Saved data entries:

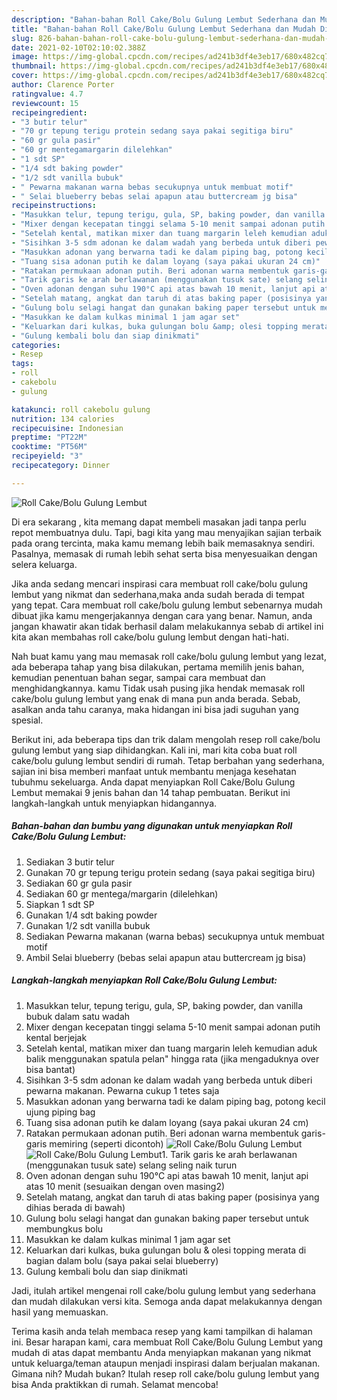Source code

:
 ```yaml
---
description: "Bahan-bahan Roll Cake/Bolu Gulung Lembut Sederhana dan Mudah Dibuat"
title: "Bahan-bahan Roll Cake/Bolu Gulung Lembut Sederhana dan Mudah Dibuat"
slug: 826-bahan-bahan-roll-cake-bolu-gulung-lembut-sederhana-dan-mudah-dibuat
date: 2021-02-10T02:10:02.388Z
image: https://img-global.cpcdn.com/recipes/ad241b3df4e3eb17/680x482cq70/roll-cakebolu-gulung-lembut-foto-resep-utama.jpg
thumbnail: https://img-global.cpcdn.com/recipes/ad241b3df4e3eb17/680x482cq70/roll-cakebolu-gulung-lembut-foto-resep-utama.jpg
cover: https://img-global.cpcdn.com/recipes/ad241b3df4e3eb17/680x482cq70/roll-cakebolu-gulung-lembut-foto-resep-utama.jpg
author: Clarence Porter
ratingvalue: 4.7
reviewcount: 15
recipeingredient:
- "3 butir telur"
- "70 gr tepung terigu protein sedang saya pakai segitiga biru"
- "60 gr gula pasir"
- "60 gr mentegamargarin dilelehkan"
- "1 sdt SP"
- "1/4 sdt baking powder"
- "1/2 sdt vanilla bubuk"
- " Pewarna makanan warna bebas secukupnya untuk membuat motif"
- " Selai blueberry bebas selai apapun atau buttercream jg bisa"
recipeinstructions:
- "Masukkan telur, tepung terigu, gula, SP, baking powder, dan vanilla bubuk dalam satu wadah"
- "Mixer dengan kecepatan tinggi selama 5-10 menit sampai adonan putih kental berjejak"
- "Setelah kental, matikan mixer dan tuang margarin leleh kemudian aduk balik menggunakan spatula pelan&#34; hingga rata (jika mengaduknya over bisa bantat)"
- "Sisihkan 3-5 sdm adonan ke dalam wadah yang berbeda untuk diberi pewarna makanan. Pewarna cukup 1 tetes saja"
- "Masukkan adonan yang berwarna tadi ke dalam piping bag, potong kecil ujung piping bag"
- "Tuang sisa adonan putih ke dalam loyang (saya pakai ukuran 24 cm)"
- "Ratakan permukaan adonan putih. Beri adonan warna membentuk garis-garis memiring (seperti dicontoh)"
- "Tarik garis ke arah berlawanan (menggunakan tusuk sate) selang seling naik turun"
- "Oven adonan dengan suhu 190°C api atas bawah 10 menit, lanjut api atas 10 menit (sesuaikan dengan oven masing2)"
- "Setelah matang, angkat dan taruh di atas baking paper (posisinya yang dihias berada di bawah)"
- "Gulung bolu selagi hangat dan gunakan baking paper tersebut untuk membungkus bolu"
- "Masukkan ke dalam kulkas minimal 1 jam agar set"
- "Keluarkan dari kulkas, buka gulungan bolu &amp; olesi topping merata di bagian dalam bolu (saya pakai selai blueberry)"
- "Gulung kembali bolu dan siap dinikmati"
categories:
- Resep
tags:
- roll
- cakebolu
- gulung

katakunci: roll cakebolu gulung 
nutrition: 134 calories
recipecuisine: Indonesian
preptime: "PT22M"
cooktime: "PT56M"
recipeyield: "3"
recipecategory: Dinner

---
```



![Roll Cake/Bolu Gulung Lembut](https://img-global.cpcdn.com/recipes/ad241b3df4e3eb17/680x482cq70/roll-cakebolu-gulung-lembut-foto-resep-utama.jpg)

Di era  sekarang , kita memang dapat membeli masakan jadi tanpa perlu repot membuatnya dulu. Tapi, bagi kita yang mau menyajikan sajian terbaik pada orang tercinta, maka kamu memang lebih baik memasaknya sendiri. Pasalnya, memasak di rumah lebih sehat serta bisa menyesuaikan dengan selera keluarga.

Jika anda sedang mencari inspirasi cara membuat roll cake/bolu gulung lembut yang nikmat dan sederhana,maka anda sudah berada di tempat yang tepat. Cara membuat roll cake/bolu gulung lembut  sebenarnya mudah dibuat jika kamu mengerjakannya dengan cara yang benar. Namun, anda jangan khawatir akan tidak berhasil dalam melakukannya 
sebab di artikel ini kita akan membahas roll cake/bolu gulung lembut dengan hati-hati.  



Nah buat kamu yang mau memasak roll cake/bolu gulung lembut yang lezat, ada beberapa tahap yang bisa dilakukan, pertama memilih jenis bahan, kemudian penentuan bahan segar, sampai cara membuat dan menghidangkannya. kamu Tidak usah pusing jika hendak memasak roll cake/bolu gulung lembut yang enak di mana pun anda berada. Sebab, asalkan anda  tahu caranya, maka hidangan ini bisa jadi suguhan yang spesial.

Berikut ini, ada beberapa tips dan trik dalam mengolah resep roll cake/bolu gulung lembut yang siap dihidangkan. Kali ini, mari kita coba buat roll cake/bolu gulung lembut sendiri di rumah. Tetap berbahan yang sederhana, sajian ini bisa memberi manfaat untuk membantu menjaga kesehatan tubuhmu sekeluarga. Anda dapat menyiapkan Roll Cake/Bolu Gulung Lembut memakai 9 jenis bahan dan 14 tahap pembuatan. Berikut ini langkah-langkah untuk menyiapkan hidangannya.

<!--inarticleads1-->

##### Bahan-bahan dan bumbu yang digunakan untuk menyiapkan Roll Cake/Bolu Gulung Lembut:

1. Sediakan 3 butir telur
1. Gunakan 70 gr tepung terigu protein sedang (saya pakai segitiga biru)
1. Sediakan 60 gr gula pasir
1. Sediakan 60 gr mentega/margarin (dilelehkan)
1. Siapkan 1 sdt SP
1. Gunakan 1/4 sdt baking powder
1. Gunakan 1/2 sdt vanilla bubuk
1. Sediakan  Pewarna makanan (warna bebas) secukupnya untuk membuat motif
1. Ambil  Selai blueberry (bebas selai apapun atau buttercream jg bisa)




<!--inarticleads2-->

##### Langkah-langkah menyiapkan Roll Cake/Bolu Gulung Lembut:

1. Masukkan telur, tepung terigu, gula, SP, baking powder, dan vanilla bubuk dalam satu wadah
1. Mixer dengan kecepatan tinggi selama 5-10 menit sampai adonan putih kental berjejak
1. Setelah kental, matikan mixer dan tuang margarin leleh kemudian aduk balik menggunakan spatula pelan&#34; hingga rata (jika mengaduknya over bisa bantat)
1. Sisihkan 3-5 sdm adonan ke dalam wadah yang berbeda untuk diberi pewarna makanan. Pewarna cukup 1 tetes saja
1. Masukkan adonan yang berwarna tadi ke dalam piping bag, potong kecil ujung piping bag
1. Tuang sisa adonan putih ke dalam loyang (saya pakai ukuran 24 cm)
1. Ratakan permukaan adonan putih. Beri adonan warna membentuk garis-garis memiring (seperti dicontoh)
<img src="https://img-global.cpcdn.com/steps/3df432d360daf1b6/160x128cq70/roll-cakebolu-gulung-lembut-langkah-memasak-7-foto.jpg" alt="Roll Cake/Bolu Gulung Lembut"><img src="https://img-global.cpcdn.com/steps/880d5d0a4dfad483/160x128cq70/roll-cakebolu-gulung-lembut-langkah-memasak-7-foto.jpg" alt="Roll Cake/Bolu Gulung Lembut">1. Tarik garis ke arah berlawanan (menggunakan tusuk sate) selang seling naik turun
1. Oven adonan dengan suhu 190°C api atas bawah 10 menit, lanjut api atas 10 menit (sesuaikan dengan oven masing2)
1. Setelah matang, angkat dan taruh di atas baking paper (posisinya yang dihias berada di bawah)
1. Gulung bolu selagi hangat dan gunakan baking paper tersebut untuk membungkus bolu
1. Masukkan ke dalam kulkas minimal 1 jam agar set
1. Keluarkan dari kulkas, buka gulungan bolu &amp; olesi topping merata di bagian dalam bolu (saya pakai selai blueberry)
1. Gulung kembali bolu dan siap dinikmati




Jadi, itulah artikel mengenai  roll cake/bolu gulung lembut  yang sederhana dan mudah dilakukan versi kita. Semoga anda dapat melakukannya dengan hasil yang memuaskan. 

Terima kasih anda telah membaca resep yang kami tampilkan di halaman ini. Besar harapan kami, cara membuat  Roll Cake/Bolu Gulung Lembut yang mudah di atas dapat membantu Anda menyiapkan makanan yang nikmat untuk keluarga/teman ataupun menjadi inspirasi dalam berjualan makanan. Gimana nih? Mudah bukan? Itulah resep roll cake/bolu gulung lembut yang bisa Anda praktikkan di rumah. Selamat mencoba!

» WHAT IS REQUIRED
Where the word "pasir" shows up in a line of the records above, count that line; then give the count by itself.

» SOLUTION FOR THIS PROBLEM
2